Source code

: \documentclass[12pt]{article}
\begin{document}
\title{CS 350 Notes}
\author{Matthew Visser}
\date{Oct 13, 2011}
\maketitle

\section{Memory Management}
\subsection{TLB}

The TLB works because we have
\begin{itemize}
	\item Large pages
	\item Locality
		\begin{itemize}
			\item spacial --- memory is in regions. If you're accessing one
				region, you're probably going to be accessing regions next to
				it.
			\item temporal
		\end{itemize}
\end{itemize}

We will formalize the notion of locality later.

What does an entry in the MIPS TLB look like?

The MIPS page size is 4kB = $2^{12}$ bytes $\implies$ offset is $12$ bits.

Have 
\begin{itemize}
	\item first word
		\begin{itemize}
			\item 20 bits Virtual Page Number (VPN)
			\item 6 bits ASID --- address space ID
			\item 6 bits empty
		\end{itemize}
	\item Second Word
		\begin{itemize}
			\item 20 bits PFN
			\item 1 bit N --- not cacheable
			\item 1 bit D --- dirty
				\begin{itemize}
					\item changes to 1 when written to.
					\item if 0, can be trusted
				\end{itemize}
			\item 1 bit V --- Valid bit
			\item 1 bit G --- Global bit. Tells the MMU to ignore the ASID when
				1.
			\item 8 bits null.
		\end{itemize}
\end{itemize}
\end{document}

+---+

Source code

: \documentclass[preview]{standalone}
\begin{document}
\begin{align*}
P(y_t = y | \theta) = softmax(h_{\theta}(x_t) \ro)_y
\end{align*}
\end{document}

+---+

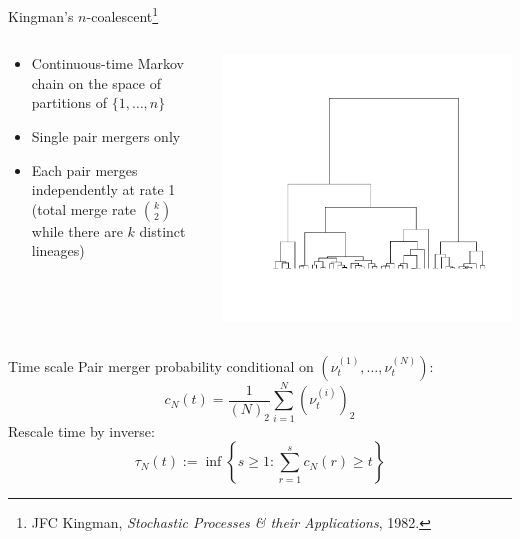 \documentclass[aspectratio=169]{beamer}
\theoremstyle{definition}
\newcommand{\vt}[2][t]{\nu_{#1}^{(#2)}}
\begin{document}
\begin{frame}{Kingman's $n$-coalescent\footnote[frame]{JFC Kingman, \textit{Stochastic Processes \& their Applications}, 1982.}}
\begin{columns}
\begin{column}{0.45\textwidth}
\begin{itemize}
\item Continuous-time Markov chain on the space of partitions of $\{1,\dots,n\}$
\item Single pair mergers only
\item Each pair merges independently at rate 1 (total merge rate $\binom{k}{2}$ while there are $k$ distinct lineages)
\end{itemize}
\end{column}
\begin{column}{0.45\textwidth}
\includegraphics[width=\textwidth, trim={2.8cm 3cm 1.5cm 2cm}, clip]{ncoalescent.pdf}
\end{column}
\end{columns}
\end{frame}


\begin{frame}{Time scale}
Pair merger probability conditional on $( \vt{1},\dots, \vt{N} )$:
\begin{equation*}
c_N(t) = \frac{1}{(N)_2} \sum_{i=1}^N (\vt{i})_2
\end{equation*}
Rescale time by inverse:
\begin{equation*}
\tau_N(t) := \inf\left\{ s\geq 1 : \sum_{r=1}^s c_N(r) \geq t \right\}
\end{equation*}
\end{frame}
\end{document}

+---+

• Task to carry out
The number of lines in the records that include "dots" is what is needed, with no other words.

• Answer to this problem
2